# [Exercise objective]
From the records below, transcribe exactly the lines that begin at the line with "2) Wie können" and end at the line with "draft = false", both included.

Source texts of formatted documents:
- Opening Delimiter -
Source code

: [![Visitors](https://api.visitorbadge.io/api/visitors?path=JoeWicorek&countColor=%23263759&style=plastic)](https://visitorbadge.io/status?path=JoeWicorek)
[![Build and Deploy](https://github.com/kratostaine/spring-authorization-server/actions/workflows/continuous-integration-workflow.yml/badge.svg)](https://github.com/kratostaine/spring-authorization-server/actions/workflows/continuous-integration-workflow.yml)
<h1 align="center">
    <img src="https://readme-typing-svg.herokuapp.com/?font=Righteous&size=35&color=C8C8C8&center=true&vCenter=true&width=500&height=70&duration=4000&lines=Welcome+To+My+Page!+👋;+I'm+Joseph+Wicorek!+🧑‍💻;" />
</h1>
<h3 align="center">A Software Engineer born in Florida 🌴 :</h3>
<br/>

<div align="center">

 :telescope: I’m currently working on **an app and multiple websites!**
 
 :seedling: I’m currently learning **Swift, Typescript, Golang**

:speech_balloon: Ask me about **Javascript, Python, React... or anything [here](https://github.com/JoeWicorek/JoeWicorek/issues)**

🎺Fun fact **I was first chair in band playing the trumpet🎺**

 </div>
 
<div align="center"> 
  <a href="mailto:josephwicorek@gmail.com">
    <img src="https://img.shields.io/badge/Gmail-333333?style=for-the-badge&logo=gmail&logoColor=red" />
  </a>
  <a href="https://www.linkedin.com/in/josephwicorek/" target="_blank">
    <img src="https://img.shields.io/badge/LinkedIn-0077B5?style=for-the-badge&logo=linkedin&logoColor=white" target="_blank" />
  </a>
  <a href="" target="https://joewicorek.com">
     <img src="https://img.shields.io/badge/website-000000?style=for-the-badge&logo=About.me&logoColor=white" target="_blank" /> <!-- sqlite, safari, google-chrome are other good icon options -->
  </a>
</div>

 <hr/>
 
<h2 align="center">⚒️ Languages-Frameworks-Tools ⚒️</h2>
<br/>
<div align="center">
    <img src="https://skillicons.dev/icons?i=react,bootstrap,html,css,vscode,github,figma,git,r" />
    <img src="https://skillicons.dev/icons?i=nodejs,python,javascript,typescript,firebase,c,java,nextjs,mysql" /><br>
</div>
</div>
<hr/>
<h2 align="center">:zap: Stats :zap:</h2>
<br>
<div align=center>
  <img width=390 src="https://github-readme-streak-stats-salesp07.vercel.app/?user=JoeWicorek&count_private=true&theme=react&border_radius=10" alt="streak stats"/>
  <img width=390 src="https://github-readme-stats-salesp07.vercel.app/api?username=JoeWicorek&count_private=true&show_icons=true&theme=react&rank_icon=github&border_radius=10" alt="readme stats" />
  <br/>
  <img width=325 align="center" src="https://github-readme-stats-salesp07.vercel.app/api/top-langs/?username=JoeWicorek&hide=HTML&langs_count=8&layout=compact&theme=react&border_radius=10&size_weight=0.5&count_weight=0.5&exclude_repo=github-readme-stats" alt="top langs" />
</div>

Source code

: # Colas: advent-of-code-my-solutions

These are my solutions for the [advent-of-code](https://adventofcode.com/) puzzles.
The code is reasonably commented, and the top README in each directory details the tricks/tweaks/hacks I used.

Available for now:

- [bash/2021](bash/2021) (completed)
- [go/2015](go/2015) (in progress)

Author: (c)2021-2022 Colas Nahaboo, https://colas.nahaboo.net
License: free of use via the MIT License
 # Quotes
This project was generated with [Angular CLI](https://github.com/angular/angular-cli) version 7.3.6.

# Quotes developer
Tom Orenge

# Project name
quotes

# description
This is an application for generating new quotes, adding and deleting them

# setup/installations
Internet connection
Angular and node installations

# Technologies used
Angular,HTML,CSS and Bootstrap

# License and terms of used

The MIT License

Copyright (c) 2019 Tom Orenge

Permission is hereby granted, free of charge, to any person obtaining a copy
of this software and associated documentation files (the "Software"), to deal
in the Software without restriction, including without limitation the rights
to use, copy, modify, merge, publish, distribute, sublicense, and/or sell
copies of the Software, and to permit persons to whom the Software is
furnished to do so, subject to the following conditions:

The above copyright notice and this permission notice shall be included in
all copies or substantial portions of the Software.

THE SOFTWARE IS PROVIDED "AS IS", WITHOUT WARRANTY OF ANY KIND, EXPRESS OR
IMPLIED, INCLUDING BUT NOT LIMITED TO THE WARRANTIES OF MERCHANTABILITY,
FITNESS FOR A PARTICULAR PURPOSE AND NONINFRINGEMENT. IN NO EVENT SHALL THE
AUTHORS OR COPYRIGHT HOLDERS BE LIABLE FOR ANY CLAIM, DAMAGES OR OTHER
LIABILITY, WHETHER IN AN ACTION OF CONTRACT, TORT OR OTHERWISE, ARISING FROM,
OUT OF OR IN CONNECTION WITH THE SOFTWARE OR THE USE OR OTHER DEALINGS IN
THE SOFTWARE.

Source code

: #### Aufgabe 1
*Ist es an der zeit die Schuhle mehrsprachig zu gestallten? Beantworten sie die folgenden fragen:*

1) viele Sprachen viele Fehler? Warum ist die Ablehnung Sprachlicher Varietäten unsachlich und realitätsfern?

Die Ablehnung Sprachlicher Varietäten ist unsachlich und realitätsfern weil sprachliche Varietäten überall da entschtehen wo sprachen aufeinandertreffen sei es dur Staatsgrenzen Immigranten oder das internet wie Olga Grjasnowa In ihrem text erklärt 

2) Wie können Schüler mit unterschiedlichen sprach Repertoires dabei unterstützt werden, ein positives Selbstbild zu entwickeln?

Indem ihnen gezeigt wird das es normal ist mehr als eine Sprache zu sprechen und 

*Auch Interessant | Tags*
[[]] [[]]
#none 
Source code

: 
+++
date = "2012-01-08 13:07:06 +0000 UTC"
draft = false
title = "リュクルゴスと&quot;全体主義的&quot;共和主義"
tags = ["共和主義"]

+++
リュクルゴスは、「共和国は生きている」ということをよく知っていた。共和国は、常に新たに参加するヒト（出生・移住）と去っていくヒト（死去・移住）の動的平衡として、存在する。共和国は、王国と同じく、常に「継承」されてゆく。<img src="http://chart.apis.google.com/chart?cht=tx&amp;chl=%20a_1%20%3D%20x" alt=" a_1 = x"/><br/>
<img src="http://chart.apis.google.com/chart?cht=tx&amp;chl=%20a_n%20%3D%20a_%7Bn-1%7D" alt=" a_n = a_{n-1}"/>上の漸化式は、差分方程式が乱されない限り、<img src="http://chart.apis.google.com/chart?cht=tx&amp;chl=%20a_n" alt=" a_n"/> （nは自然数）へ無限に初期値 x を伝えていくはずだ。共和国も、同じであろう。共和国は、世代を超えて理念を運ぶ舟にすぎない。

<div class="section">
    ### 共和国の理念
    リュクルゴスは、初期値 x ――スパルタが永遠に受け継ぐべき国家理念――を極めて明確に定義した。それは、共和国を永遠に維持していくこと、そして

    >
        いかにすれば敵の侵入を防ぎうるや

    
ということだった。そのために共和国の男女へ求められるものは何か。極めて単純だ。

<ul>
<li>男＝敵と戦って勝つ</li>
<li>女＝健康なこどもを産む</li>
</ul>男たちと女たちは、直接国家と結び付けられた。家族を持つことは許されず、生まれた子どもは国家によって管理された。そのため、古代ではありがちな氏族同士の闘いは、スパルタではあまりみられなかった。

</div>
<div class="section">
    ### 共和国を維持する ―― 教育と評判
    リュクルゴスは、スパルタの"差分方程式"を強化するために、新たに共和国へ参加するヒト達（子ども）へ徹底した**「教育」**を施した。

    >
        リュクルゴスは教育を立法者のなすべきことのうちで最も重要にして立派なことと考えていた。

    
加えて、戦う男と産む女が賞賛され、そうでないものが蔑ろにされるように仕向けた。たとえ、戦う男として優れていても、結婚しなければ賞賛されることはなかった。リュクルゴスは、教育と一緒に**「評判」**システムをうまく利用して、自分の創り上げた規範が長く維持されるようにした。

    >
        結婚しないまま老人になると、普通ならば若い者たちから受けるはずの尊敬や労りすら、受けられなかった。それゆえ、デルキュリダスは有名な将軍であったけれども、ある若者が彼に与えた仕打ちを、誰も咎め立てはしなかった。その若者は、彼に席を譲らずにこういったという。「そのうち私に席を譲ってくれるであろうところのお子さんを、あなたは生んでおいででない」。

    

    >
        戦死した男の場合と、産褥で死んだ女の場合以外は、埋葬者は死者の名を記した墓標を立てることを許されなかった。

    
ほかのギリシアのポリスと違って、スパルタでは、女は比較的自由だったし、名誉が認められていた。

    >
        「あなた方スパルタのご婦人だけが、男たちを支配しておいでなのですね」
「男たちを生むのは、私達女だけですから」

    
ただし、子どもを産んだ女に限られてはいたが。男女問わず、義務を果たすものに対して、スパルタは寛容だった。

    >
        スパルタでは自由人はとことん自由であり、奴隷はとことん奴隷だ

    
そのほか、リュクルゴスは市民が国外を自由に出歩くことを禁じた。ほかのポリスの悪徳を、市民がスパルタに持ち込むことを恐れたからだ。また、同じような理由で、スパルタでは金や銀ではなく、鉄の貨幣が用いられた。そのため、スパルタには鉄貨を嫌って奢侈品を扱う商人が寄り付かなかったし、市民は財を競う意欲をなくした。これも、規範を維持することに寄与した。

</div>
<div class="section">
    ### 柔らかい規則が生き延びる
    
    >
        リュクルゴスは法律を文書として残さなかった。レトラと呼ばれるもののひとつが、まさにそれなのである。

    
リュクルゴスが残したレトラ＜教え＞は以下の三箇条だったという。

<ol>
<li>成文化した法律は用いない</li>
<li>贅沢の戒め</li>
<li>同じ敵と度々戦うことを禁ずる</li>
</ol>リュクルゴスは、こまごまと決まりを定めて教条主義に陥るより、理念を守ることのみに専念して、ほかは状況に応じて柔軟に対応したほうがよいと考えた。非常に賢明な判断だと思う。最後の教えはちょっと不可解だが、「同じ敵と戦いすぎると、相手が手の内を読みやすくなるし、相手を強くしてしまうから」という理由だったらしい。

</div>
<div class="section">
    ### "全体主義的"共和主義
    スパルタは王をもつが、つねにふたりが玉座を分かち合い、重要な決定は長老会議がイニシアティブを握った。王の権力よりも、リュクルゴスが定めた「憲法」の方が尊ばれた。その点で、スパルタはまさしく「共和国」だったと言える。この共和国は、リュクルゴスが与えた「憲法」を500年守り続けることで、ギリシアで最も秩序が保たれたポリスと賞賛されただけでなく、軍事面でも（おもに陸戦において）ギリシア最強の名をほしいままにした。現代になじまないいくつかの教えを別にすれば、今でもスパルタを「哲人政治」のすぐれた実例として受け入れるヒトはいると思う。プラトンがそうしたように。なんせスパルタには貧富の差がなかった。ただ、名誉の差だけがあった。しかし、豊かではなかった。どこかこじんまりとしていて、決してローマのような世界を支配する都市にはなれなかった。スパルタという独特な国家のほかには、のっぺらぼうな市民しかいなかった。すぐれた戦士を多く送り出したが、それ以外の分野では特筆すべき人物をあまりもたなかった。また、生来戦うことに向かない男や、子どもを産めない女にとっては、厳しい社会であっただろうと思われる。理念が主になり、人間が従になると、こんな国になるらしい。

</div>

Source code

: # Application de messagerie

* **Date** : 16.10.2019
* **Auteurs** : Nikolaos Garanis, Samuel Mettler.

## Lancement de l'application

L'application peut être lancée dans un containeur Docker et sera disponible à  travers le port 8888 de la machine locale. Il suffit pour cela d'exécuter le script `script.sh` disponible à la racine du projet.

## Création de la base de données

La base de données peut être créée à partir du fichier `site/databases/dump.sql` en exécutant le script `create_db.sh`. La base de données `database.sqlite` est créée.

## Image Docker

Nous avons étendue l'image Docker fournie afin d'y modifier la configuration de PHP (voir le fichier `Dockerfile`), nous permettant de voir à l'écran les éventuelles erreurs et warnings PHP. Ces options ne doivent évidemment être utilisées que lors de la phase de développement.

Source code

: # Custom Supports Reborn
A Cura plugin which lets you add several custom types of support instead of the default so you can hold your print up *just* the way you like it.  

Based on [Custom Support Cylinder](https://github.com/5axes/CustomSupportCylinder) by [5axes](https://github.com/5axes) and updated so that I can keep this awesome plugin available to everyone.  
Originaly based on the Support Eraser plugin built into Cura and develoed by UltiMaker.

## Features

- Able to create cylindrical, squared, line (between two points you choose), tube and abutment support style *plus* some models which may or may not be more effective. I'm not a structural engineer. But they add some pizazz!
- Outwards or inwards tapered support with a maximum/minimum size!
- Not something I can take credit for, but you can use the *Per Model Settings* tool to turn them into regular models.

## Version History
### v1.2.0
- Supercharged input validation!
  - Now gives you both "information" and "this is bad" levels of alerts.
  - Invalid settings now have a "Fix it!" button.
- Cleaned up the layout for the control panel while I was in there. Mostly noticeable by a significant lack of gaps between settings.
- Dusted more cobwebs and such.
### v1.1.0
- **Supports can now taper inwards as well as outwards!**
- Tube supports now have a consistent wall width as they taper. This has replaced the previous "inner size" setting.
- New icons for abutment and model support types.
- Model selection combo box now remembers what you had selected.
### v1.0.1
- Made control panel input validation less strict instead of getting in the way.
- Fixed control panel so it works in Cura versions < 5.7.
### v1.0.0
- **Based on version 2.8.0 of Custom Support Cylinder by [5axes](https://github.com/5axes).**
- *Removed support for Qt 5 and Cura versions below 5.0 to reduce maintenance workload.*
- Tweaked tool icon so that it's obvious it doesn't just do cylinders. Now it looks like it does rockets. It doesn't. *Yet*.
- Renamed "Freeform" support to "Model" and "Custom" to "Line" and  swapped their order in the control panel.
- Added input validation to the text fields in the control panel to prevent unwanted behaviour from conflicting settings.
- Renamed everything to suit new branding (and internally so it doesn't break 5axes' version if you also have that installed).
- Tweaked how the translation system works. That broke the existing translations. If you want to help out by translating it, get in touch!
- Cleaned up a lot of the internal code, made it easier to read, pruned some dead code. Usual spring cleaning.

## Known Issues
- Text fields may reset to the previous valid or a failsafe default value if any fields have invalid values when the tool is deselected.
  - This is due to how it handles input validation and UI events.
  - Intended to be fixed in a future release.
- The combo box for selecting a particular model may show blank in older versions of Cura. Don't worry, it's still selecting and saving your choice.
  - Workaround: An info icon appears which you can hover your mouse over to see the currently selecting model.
- Closing Delimiter -
# [Result for this task]
2) Wie können Schüler mit unterschiedlichen sprach Repertoires dabei unterstützt werden, ein positives Selbstbild zu entwickeln?

Indem ihnen gezeigt wird das es normal ist mehr als eine Sprache zu sprechen und 

*Auch Interessant | Tags*
[[]] [[]]
#none 
Source code

: 
+++
date = "2012-01-08 13:07:06 +0000 UTC"
draft = false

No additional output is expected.